“The Law Society has withdrawn controversial guidelines for solicitors on how to compile ‘Sharia compliant’ wills amid complaints that they encouraged discrimination against women and non-Muslims.” There is no doubt that when the Law Society adopted these guidelines, it had no idea that Sharia discriminated against women and non-Muslims; and if Law Society members had given the matter a moment’s thought, they doubtless assumed that only “Islamophobes” thought such things. Such is the intoxicating effect of the fog of nonsense that currently envelops Britain.
A small speed bump on the road down which Britain is galloping toward surrender and Sharia: “Sharia law guidelines abandoned as Law Society apologises,” by John Bingham, the Telegraph, November 24, 2014 (thanks to all who sent this in):
The Law Society has withdrawn controversial guidelines for solicitors on how to compile “Sharia compliant” wills amid complaints that they encouraged discrimination against women and non-Muslims.
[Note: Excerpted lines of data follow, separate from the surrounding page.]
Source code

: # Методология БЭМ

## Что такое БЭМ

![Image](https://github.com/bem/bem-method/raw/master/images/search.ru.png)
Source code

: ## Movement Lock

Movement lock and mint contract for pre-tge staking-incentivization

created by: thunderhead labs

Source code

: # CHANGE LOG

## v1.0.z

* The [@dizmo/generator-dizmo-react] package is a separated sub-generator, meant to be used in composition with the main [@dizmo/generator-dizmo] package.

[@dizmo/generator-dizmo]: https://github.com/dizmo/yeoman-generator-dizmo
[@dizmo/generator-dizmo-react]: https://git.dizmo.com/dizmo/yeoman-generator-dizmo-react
Andrew Caplen, president of the society, apologised and said the criticism had been taken on board.
It follows a storm of protest after The Telegraph disclosed in March that the society had issued a practice note to solicitors effectively enshrining aspects of Islamic law in the British legal system.
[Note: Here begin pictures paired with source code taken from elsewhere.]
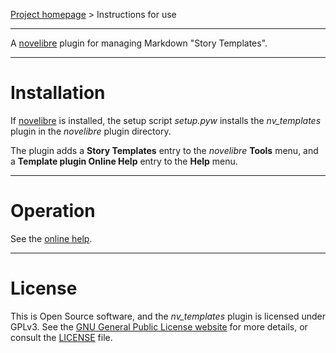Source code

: [Project homepage](https://github.com/peter88213/nv_templates) > Instructions for use

--- 

A [novelibre](https://github.com/peter88213/novelibre/) plugin for managing Markdown "Story Templates". 

---

# Installation

If [novelibre](https://github.com/peter88213/novelibre/) is installed, the setup script *setup.pyw* installs the *nv_templates* plugin in the *novelibre* plugin directory.

The plugin adds a **Story Templates** entry to the *novelibre* **Tools** menu, and a **Template plugin Online Help** entry to the **Help** menu. 

---

# Operation

See the [online help](https://peter88213.github.io/nvhelp-en/nv_templates/).

---

# License

This is Open Source software, and the *nv_templates* plugin is licensed under GPLv3. See the
[GNU General Public License website](https://www.gnu.org/licenses/gpl-3.0.en.html) for more
details, or consult the [LICENSE](https://github.com/peter88213/nv_templates/blob/main/LICENSE) file.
The guidelines advised High Street solicitors on how to write Islamic wills in a way that would be recognised by courts in England and Wales.
They set out principles which meant that women could be denied an equal share of inheritances while unbelievers could be excluded altogether.
The document also detailed how children born out of wedlock might not be counted as legitimate heirs.
Mr Caplen’s predecessor as president, Nicholas Fluck, strongly resisted criticism of the guidelines when details were published in March.
But in a short statement the society said it now had decided to withdraw them in light of “feedback” from the public and lawyers themselves.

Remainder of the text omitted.